TANT QU’IL Y AURA DES COQUELICOTS … Texte et mise en scène Cliff Paillé. Avec Cliff Paillé, Pauline Phelix.
Confortablement installé, Paul rechigne à s’extraire de « La Petite Fille de Monsieur Linh », impénitent lecteur qu’il est devenu, absorbé, déjà, par les premières lignes du très beau roman de Philippe Claudel. Et, pourtant, il n’aurait jamais dû goûter à ce plaisir-là.
Enfant, il détestait lire malgré les incitations de sa grand-mère, même s’il aimait l’écouter lorsqu’elle lui faisait partager certains passages de ses lectures. Le ballon de foot restait sa seule passion, jusqu’au jour où parut, dans sa vie d’écolier de dix ans, une maîtresse pour le moins atypique. Mademoiselle Mansart jaugea vite une classe réfractaire à la lecture et fit preuve de patience et, surtout, d’une imagination débordante. « La Gloire de mon père », le premier cobaye, reçut un accueil très tiède mais elle ne désarma pas. Avec force jeux et devinettes, elle fit découvrir à sa classe tout ce qui fait l’ivresse de se glisser dans les méandres d’un roman de Pagnol, d’un poème d’Aragon ou des paroles d’une chanson de Barbara. Et l’enfant solitaire, sevré de l’affection familiale, se prit au jeu. Il découvrit l’étonnante profusion des synonymes, le sens caché des phrases, la beauté d’une description et la source intarissable de l’imaginaire.
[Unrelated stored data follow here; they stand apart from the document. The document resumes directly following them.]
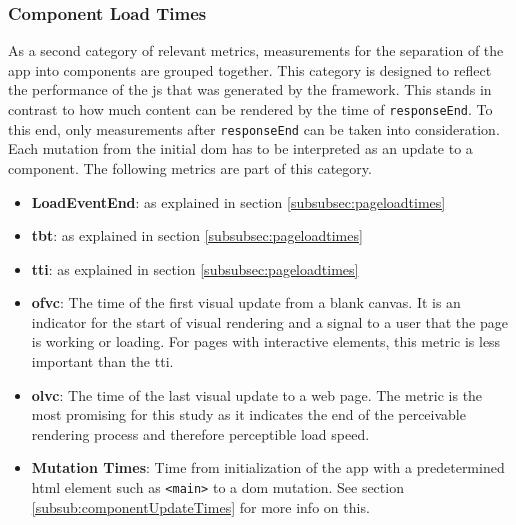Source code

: \documentclass[a4paper, 12pt]{article}
\begin{document}
\subsubsection{Component Load Times}\label{subsubsec:componentloadtimes}
% 

As a second category of relevant metrics, measurements for the separation of the app into components are grouped together.
This category is designed to reflect the performance of the \acrlong{js} that was generated by the framework.
This stands in contrast to how much content can be rendered by the time of \verb|responseEnd|.
To this end, only measurements after \verb|responseEnd| can be taken into consideration.
Each mutation from the initial \acrshort{dom} has to be interpreted as an update to a component.
The following metrics are part of this category.

\begin{itemize}
  \item \textbf{LoadEventEnd}: as explained in section \ref{subsubsec:pageloadtimes}
  \item \textbf{\acrfull{tbt}}: as explained in section \ref{subsubsec:pageloadtimes}
  \item \textbf{\acrfull{tti}}: as explained in section \ref{subsubsec:pageloadtimes}
  \item \textbf{\acrfull{ofvc}}: The time of the first visual update from a blank canvas.
  It is an indicator for the start of visual rendering and a signal to a user that the page is working or loading.
  For pages with interactive elements, this metric is less important than the \acrshort{tti}.
  \item \textbf{\acrfull{olvc}}: The time of the last visual update to a web page.
  The metric is the most promising for this study as it indicates the end of the perceivable rendering process and therefore perceptible load speed.
  \item \textbf{Mutation Times}: Time from initialization of the app with a predetermined \acrshort{html} element such as \verb|<main>| to a \acrshort{dom} mutation.
  See section \ref{subsub:componentUpdateTimes} for more info on this.
\end{itemize}
\end{document}
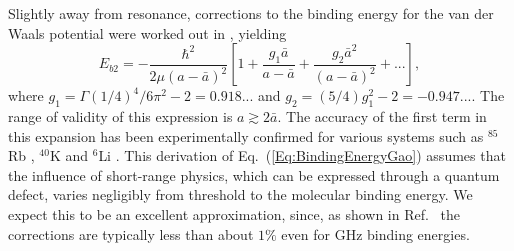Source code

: 
Slightly away from resonance, corrections to the binding energy for the van der Waals potential were worked out in \cite{gao01,gao04}, yielding
\begin{equation}\label{Eq:BindingEnergyGao}
	E_{b2}=-\frac{\hbar^2}{2\mu(a-\bar{a})^2}\left[1+\frac{g_1\bar{a}}{a-\bar{a}}+\frac{g_2\bar{a}^2}{(a-\bar{a})^2} + ... \right],
\end{equation}
where $g_1=\Gamma(1/4)^4/6\pi^2-2=0.918...$ and $g_2=(5/4)g_1^2-2=-0.947...$. The range of validity of this expression is $a \gtrsim 2 \bar{a}$. The accuracy of the first term in this expansion has been experimentally confirmed for various systems such as $^{85}$Rb \cite{ckt03,kgb03}, $^{40}$K \cite{rtb03,msg05} and $^{6}$Li \cite{bar05}. This derivation of Eq.\ (\ref{Eq:BindingEnergyGao}) assumes that the influence of short-range physics, which can be expressed through a quantum defect, varies negligibly from threshold to the molecular binding energy. We expect this to be an excellent approximation, since, as shown in Ref.~\cite{gao01} the corrections are typically less than about $1\%$ even for GHz binding energies.





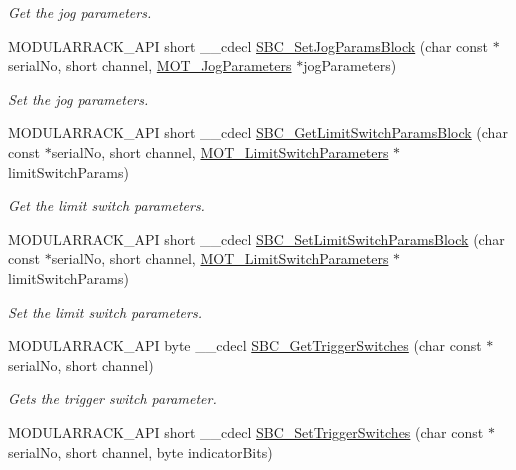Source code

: \begin{DoxyCompactItemize}
\begin{DoxyCompactList}\small\item\em Get the jog parameters. \end{DoxyCompactList}\item 
M\+O\+D\+U\+L\+A\+R\+R\+A\+C\+K\+\_\+\+A\+PI short \+\_\+\+\_\+cdecl \hyperlink{group___modular_stepper_gaec1871d4ee992f7aa6ce62e4c52925ba}{S\+B\+C\+\_\+\+Set\+Jog\+Params\+Block} (char const $\ast$serial\+No, short channel, \hyperlink{struct_m_o_t___jog_parameters}{M\+O\+T\+\_\+\+Jog\+Parameters} $\ast$jog\+Parameters)
\begin{DoxyCompactList}\small\item\em Set the jog parameters. \end{DoxyCompactList}\item 
M\+O\+D\+U\+L\+A\+R\+R\+A\+C\+K\+\_\+\+A\+PI short \+\_\+\+\_\+cdecl \hyperlink{group___modular_stepper_ga876693ca2cb3ee96356b8bd70009ac83}{S\+B\+C\+\_\+\+Get\+Limit\+Switch\+Params\+Block} (char const $\ast$serial\+No, short channel, \hyperlink{struct_m_o_t___limit_switch_parameters}{M\+O\+T\+\_\+\+Limit\+Switch\+Parameters} $\ast$limit\+Switch\+Params)
\begin{DoxyCompactList}\small\item\em Get the limit switch parameters. \end{DoxyCompactList}\item 
M\+O\+D\+U\+L\+A\+R\+R\+A\+C\+K\+\_\+\+A\+PI short \+\_\+\+\_\+cdecl \hyperlink{group___modular_stepper_ga09ce40268cebd7ab5f07c3cd5e470eca}{S\+B\+C\+\_\+\+Set\+Limit\+Switch\+Params\+Block} (char const $\ast$serial\+No, short channel, \hyperlink{struct_m_o_t___limit_switch_parameters}{M\+O\+T\+\_\+\+Limit\+Switch\+Parameters} $\ast$limit\+Switch\+Params)
\begin{DoxyCompactList}\small\item\em Set the limit switch parameters. \end{DoxyCompactList}\item 
M\+O\+D\+U\+L\+A\+R\+R\+A\+C\+K\+\_\+\+A\+PI byte \+\_\+\+\_\+cdecl \hyperlink{group___modular_stepper_ga8e347d68b26a2496fd0e4cb78bdcc79e}{S\+B\+C\+\_\+\+Get\+Trigger\+Switches} (char const $\ast$serial\+No, short channel)
\begin{DoxyCompactList}\small\item\em Gets the trigger switch parameter. \end{DoxyCompactList}\item 
M\+O\+D\+U\+L\+A\+R\+R\+A\+C\+K\+\_\+\+A\+PI short \+\_\+\+\_\+cdecl \hyperlink{group___modular_stepper_gaadb9d8718416083fb81d579984af244e}{S\+B\+C\+\_\+\+Set\+Trigger\+Switches} (char const $\ast$serial\+No, short channel, byte indicator\+Bits)

\end{DoxyCompactItemize}

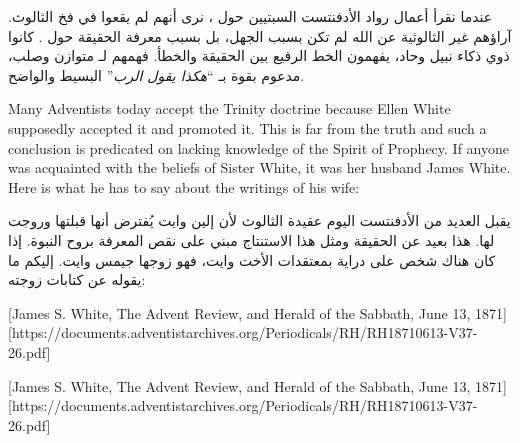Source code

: عندما نقرأ أعمال رواد الأدفنتست السبتيين حول ، نرى أنهم لم يقعوا في فخ الثالوث. آراؤهم غير الثالوثية عن الله لم تكن بسبب الجهل، بل بسبب معرفة الحقيقة حول . كانوا ذوي ذكاء نبيل وحاد، يفهمون الخط الرفيع بين الحقيقة والخطأ. فهمهم لـ  متوازن وصلب، مدعوم بقوة بـ “\textit{هكذا يقول الرب}” البسيط والواضح.


Many Adventists today accept the Trinity doctrine because Ellen White supposedly accepted it and promoted it. This is far from the truth and such a conclusion is predicated on lacking knowledge of the Spirit of Prophecy. If anyone was acquainted with the beliefs of Sister White, it was her husband James White. Here is what he has to say about the writings of his wife:


يقبل العديد من الأدفنتست اليوم عقيدة الثالوث لأن إلين وايت يُفترض أنها قبلتها وروجت لها. هذا بعيد عن الحقيقة ومثل هذا الاستنتاج مبني على نقص المعرفة بروح النبوة. إذا كان هناك شخص على دراية بمعتقدات الأخت وايت، فهو زوجها جيمس وايت. إليكم ما يقوله عن كتابات زوجته:


[James S. White, The Advent Review, and Herald of the Sabbath, June 13, 1871][https://documents.adventistarchives.org/Periodicals/RH/RH18710613-V37-26.pdf]


[James S. White, The Advent Review, and Herald of the Sabbath, June 13, 1871][https://documents.adventistarchives.org/Periodicals/RH/RH18710613-V37-26.pdf]


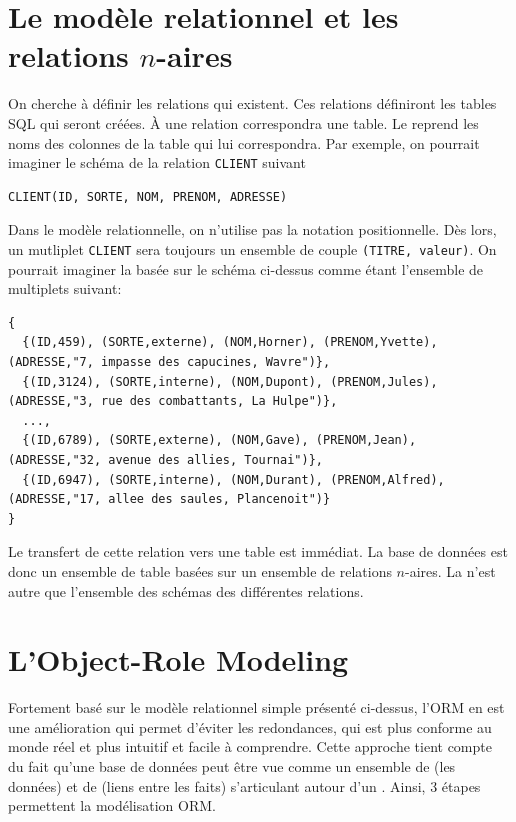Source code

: \section{Le modèle relationnel et les relations $n$-aires}
On cherche à définir les relations qui existent.
Ces relations définiront les tables SQL qui seront créées.
À une relation correspondra une table.
Le  reprend les noms des colonnes de
la table qui lui correspondra.
Par exemple, on pourrait imaginer le schéma de la relation
\lstinline|CLIENT| suivant
\begin{lstlisting}
CLIENT(ID, SORTE, NOM, PRENOM, ADRESSE)
\end{lstlisting}
Dans le modèle relationnelle, on n'utilise pas la notation positionnelle.
Dès lors, un mutliplet \lstinline|CLIENT| sera toujours
un ensemble de couple \lstinline$(TITRE, valeur)$.
On pourrait imaginer la  basée sur
le schéma ci-dessus comme étant l'ensemble de multiplets suivant:
\begin{lstlisting}
{
  {(ID,459), (SORTE,externe), (NOM,Horner), (PRENOM,Yvette), (ADRESSE,"7, impasse des capucines, Wavre")},
  {(ID,3124), (SORTE,interne), (NOM,Dupont), (PRENOM,Jules), (ADRESSE,"3, rue des combattants, La Hulpe")},
  ...,
  {(ID,6789), (SORTE,externe), (NOM,Gave), (PRENOM,Jean), (ADRESSE,"32, avenue des allies, Tournai")},
  {(ID,6947), (SORTE,interne), (NOM,Durant), (PRENOM,Alfred), (ADRESSE,"17, allee des saules, Plancenoit")}
}
\end{lstlisting}
Le transfert de cette relation vers une table est immédiat.
La base de données est donc un ensemble de table basées
sur un ensemble de relations $n$-aires.
La  n'est
autre que l'ensemble des schémas des différentes relations.

\section{L'Object-Role Modeling}
Fortement basé sur le modèle relationnel simple présenté ci-dessus,
l'ORM en est une amélioration qui permet d'éviter les redondances,
qui est plus conforme au monde réel et plus intuitif et facile à comprendre.
Cette approche tient compte du fait qu'une base de données
peut être vue comme un ensemble de  (les données)
et de  (liens entre les faits) s'articulant autour
d'un .
Ainsi, 3 étapes permettent la modélisation ORM.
À la fin de l’année scolaire, allongé sur le sol, Paul reposait sa tête sur son inséparable ballon mais tenait un livre ouvert entre les mains…
La nostalgie d’une enfance si particulière est le moteur de cette évocation poétique, très bien interprétée et mise en scène, à laquelle assiste un public de tous âges, touché par l’histoire de cette initiation à la lecture, invitation à la connaissance et à la culture, porte ouverte à l’imaginaire, remède à la solitude.
Tout lecteur, invétéré ou en herbe, en phase avec Cliff Paillé et Pauline Phelix, sort comblé par ce bel hommage à la lecture et à tous les auteurs. M-P.P. Théâtre de l’Essaïon 4e.